_Problem requirements_:
Restate, word for word, each entry that follows, but skip its pictures.
*** Opening of Recorded information ***
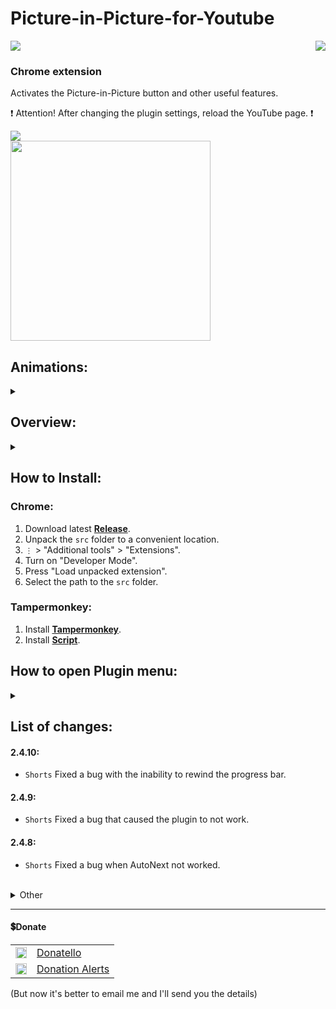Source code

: # Picture-in-Picture-for-Youtube

<p align="right">
    <img align="left" src="https://shields.io/badge/version-v2.4.10-blue">
    <a href="#donate"><img src="https://shields.io/badge/💲-Support_the_Project-2ea043"></a>
</p>

### Chrome extension

Activates the Picture-in-Picture button and other useful features.

❗ Attention! After changing the plugin settings, reload the YouTube page. ❗

<img src="github/images/image.png"></img></br>
<img width="320px" src="github/images/speed.png">

## Animations:
<details>
  <summary></summary>
  
  Animation 1:</br>
  ![Alt Text](github/images/animation1.gif)</br>
  Animation 2:</br>
  ![Alt Text](github/images/animation2.gif)</br>
  Animation 3:</br>
  ![Alt Text](github/images/animation3.gif)
</details>

## Overview:
<details>
  <summary></summary>
  <p align="center">
    <img src="github/images/Light.png" width="400px">
    <img src="github/images/Dark.png" width="400px">
    </br>
    <img src="github/images/hide_icons.png" width="800px">
    </br>
     <img src="github/images/other_settings.png" width="400px"></br>
     <img src="github/images/hotkeys.png" width="400px"></br>
  </p>  
</details>


## How to Install:
### Chrome:
  1. Download latest **[Release](https://github.com/SuperZombi/Picture-in-Picture-for-Youtube/releases)**.
  2. Unpack the ```src``` folder to a convenient location.
  3. ```⋮``` > "Additional tools" > "Extensions".
  4. Turn on "Developer Mode".
  5. Press "Load unpacked extension".
  6. Select the path to the ```src``` folder.

### Tampermonkey:
1. Install **[Tampermonkey](https://www.tampermonkey.net/)**.
2. Install **[Script](https://raw.githubusercontent.com/SuperZombi/Picture-in-Picture-for-Youtube/main/pip.user.js)**.


## How to open Plugin menu:
<details>
  <summary></summary>
  
  ❗ Don't forget to click the `Save` button. ❗
  
  ![Alt Text](github/images/img1.png)</br>
  ![Alt Text](github/images/img2.png)
</details>


## List of changes:

  #### 2.4.10:
   * `Shorts` Fixed a bug with the inability to rewind the progress bar.

  #### 2.4.9:
   * `Shorts` Fixed a bug that caused the plugin to not work.

  #### 2.4.8:
   * `Shorts` Fixed a bug when AutoNext not worked.

<br/>
<details>
  <summary>Other</summary>

  #### 2.4.7:
   * `Shorts` Fixed a bug when shortcuts worked if you wrote in the search bar or comments.
   * `Shorts` Added a new shortcut on spacebar - Play/Pause (This key is currently assigned by YouTube the following video)

  #### 2.4.6:
   * Fixed bug with Speedometer not displaying on click

  #### 2.4.5:
   * Autoplay next video in shorts 

  ##### 2.4.4.1:
   * Support for different youtube versions

  #### 2.4.4:
   * Return of some old functions and bug fixes

  #### 2.4.3:
   * Updated with the new visual changes of YouTube

  ##### 2.4.2.1:
   * Maximum volume bug fixed

  #### 2.4.2:
   * Bug fixes

  #### 2.4.1:
   * Speedometer bug fixes

  ### 2.4:
   * Timeline and controls in Shorts.
   * Hotkeys for rewind and Fullscreen in Shorts.
    * <details><summary>Maximum volume.</summary>
      By default, YouTube makes sound audio normalization, and volume of the video actually turns out to be in the range from 0.75 to 0.85 (Even if the player is set to 100%)</details>
   * <details><summary>«Open in YouTube» in Shorts.</summary>
      Opens the current video in the standard YouTube player in a new tab.</details>
   * Redesigned settings engine. [dev]
   * Optimization, User Experience improvement and Bug fixes.
   * (Hold `ctrl` to reset extension settings)

  ### 2.3:
  * Added a function to hide the <code>Download</code> button.
  * <details><summary>Added a function to hide labels for buttons.</summary><img src="github/images/hideButtonLabels.png"></details>
  
  ### 2.2:
  * Added speed control for Shorts.
  * Added full screen mode for Shorts.
  
  ### 2.1:
  * Added a function to hide the <code>Thanks</code> button.
  * Added a function to hide the <code>Sponsor</code> button.
  
  #### 2.0.1:
  * Ukranian localization.

  ### 2.0:
  * Extension moved to manifest version 3.
  
  #### 1.6.1:
  * Bug fix.

  ### 1.6:
  * Russian localization.
  
  #### 1.5.1:
  * Hiding the Clips button is now more stable.

  ### 1.5:
  * <details><summary>Added a function to hide the <code>Create Clip</code> button.</summary><img src="github/images/clip-youtube.png"></details>
  
  #### 1.4.1:
  * Added animation pause in settings, when `Change Pip Icon` is disabled.
  
  ### 1.4:
  * Added new animation.
  * Added hover animation.
  * Dark Theme in Settings.
  * Preview animations in Settings.
  
  ### 1.3:
  * The plugin is adapted for the new YouTube interface.
  * Added animation (enable it in the settings)

  ### 1.2:
  * Fixed a bug where the button did not appear. (Previously, it was necessary to reload the page)

  ### 1.1:
  * The button is hidden in full screen mode.
  * Changed the icon of the button during the active "Picture in Picture" mode.
  * Now you can make the choice to change the custom button or not.

  ### 1.0:
  * The "Picture in Picture" button is now displayed.
  * The button is changed to a custom one.
  
</details>

<hr>

#### 💲Donate

<table>
  <tr>
    <td>
       <img width="18px" src="https://www.google.com/s2/favicons?domain=https://donatello.to&sz=256">
    </td>
    <td>
      <a href="https://donatello.to/super_zombi">Donatello</a>
    </td>
  </tr>
  <tr>
    <td>
       <img width="18px" src="https://www.google.com/s2/favicons?domain=https://www.donationalerts.com&sz=256">
    </td>
    <td>
      <a href="https://www.donationalerts.com/r/super_zombi">Donation Alerts</a>
    </td>
  </tr>
</table>
    
(But now it's better to email me and I'll send you the details)
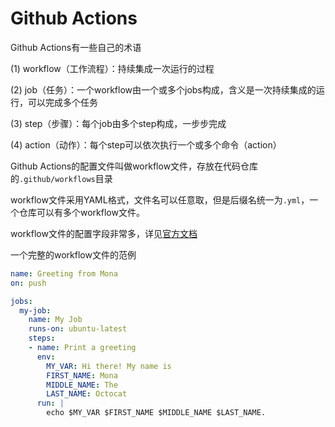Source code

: # Github Actions

Github Actions有一些自己的术语

(1) workflow（工作流程）：持续集成一次运行的过程

(2) job（任务）：一个workflow由一个或多个jobs构成，含义是一次持续集成的运行，可以完成多个任务

(3) step（步骤）：每个job由多个step构成，一步步完成

(4) action（动作）：每个step可以依次执行一个或多个命令（action）

Github Actions的配置文件叫做workflow文件，存放在代码仓库的`.github/workflows`目录

workflow文件采用YAML格式，文件名可以任意取，但是后缀名统一为`.yml`，一个仓库可以有多个workflow文件。

workflow文件的配置字段非常多，详见[官方文档](https://docs.github.com/zh/actions/using-workflows/workflow-syntax-for-github-actions)

一个完整的workflow文件的范例

```yaml
name: Greeting from Mona
on: push

jobs:
  my-job:
    name: My Job
    runs-on: ubuntu-latest
    steps:
    - name: Print a greeting
      env:
        MY_VAR: Hi there! My name is
        FIRST_NAME: Mona
        MIDDLE_NAME: The
        LAST_NAME: Octocat
      run: |
        echo $MY_VAR $FIRST_NAME $MIDDLE_NAME $LAST_NAME.
```

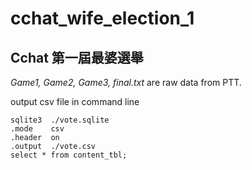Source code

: # cchat_wife_election_1

## Cchat 第一屆最婆選舉

*Game1, Game2, Game3, final.txt* are raw data from PTT.


output csv file in command line

```{bash}
sqlite3  ./vote.sqlite
.mode    csv
.header  on
.output  ./vote.csv
select * from content_tbl;
```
*** Close of Recorded information ***
_Response_:
Source code

: # Picture-in-Picture-for-Youtube

<p align="right">
    <img align="left" src="https://shields.io/badge/version-v2.4.10-blue">
    <a href="#donate"><img src="https://shields.io/badge/💲-Support_the_Project-2ea043"></a>
</p>

### Chrome extension

Activates the Picture-in-Picture button and other useful features.

❗ Attention! After changing the plugin settings, reload the YouTube page. ❗

<img src="github/images/image.png"></img></br>
<img width="320px" src="github/images/speed.png">

## Animations:
<details>
  <summary></summary>
  
  Animation 1:</br>
  ![Alt Text](github/images/animation1.gif)</br>
  Animation 2:</br>
  ![Alt Text](github/images/animation2.gif)</br>
  Animation 3:</br>
  ![Alt Text](github/images/animation3.gif)
</details>

## Overview:
<details>
  <summary></summary>
  <p align="center">
    <img src="github/images/Light.png" width="400px">
    <img src="github/images/Dark.png" width="400px">
    </br>
    <img src="github/images/hide_icons.png" width="800px">
    </br>
     <img src="github/images/other_settings.png" width="400px"></br>
     <img src="github/images/hotkeys.png" width="400px"></br>
  </p>  
</details>


## How to Install:
### Chrome:
  1. Download latest **[Release](https://github.com/SuperZombi/Picture-in-Picture-for-Youtube/releases)**.
  2. Unpack the ```src``` folder to a convenient location.
  3. ```⋮``` > "Additional tools" > "Extensions".
  4. Turn on "Developer Mode".
  5. Press "Load unpacked extension".
  6. Select the path to the ```src``` folder.

### Tampermonkey:
1. Install **[Tampermonkey](https://www.tampermonkey.net/)**.
2. Install **[Script](https://raw.githubusercontent.com/SuperZombi/Picture-in-Picture-for-Youtube/main/pip.user.js)**.


## How to open Plugin menu:
<details>
  <summary></summary>
  
  ❗ Don't forget to click the `Save` button. ❗
  
  ![Alt Text](github/images/img1.png)</br>
  ![Alt Text](github/images/img2.png)
</details>


## List of changes:

  #### 2.4.10:
   * `Shorts` Fixed a bug with the inability to rewind the progress bar.

  #### 2.4.9:
   * `Shorts` Fixed a bug that caused the plugin to not work.

  #### 2.4.8:
   * `Shorts` Fixed a bug when AutoNext not worked.

<br/>
<details>
  <summary>Other</summary>

  #### 2.4.7:
   * `Shorts` Fixed a bug when shortcuts worked if you wrote in the search bar or comments.
   * `Shorts` Added a new shortcut on spacebar - Play/Pause (This key is currently assigned by YouTube the following video)

  #### 2.4.6:
   * Fixed bug with Speedometer not displaying on click

  #### 2.4.5:
   * Autoplay next video in shorts 

  ##### 2.4.4.1:
   * Support for different youtube versions

  #### 2.4.4:
   * Return of some old functions and bug fixes

  #### 2.4.3:
   * Updated with the new visual changes of YouTube

  ##### 2.4.2.1:
   * Maximum volume bug fixed

  #### 2.4.2:
   * Bug fixes

  #### 2.4.1:
   * Speedometer bug fixes

  ### 2.4:
   * Timeline and controls in Shorts.
   * Hotkeys for rewind and Fullscreen in Shorts.
    * <details><summary>Maximum volume.</summary>
      By default, YouTube makes sound audio normalization, and volume of the video actually turns out to be in the range from 0.75 to 0.85 (Even if the player is set to 100%)</details>
   * <details><summary>«Open in YouTube» in Shorts.</summary>
      Opens the current video in the standard YouTube player in a new tab.</details>
   * Redesigned settings engine. [dev]
   * Optimization, User Experience improvement and Bug fixes.
   * (Hold `ctrl` to reset extension settings)

  ### 2.3:
  * Added a function to hide the <code>Download</code> button.
  * <details><summary>Added a function to hide labels for buttons.</summary><img src="github/images/hideButtonLabels.png"></details>
  
  ### 2.2:
  * Added speed control for Shorts.
  * Added full screen mode for Shorts.
  
  ### 2.1:
  * Added a function to hide the <code>Thanks</code> button.
  * Added a function to hide the <code>Sponsor</code> button.
  
  #### 2.0.1:
  * Ukranian localization.

  ### 2.0:
  * Extension moved to manifest version 3.
  
  #### 1.6.1:
  * Bug fix.

  ### 1.6:
  * Russian localization.
  
  #### 1.5.1:
  * Hiding the Clips button is now more stable.

  ### 1.5:
  * <details><summary>Added a function to hide the <code>Create Clip</code> button.</summary><img src="github/images/clip-youtube.png"></details>
  
  #### 1.4.1:
  * Added animation pause in settings, when `Change Pip Icon` is disabled.
  
  ### 1.4:
  * Added new animation.
  * Added hover animation.
  * Dark Theme in Settings.
  * Preview animations in Settings.
  
  ### 1.3:
  * The plugin is adapted for the new YouTube interface.
  * Added animation (enable it in the settings)

  ### 1.2:
  * Fixed a bug where the button did not appear. (Previously, it was necessary to reload the page)

  ### 1.1:
  * The button is hidden in full screen mode.
  * Changed the icon of the button during the active "Picture in Picture" mode.
  * Now you can make the choice to change the custom button or not.

  ### 1.0:
  * The "Picture in Picture" button is now displayed.
  * The button is changed to a custom one.
  
</details>

<hr>

#### 💲Donate

<table>
  <tr>
    <td>
       <img width="18px" src="https://www.google.com/s2/favicons?domain=https://donatello.to&sz=256">
    </td>
    <td>
      <a href="https://donatello.to/super_zombi">Donatello</a>
    </td>
  </tr>
  <tr>
    <td>
       <img width="18px" src="https://www.google.com/s2/favicons?domain=https://www.donationalerts.com&sz=256">
    </td>
    <td>
      <a href="https://www.donationalerts.com/r/super_zombi">Donation Alerts</a>
    </td>
  </tr>
</table>
    
(But now it's better to email me and I'll send you the details)
Source code

: # Github Actions

Github Actions有一些自己的术语

(1) workflow（工作流程）：持续集成一次运行的过程

(2) job（任务）：一个workflow由一个或多个jobs构成，含义是一次持续集成的运行，可以完成多个任务

(3) step（步骤）：每个job由多个step构成，一步步完成

(4) action（动作）：每个step可以依次执行一个或多个命令（action）

Github Actions的配置文件叫做workflow文件，存放在代码仓库的`.github/workflows`目录

workflow文件采用YAML格式，文件名可以任意取，但是后缀名统一为`.yml`，一个仓库可以有多个workflow文件。

workflow文件的配置字段非常多，详见[官方文档](https://docs.github.com/zh/actions/using-workflows/workflow-syntax-for-github-actions)

一个完整的workflow文件的范例

```yaml
name: Greeting from Mona
on: push

jobs:
  my-job:
    name: My Job
    runs-on: ubuntu-latest
    steps:
    - name: Print a greeting
      env:
        MY_VAR: Hi there! My name is
        FIRST_NAME: Mona
        MIDDLE_NAME: The
        LAST_NAME: Octocat
      run: |
        echo $MY_VAR $FIRST_NAME $MIDDLE_NAME $LAST_NAME.
```

Source code

: # cchat_wife_election_1

## Cchat 第一屆最婆選舉

*Game1, Game2, Game3, final.txt* are raw data from PTT.


output csv file in command line

```{bash}
sqlite3  ./vote.sqlite
.mode    csv
.header  on
.output  ./vote.csv
select * from content_tbl;
```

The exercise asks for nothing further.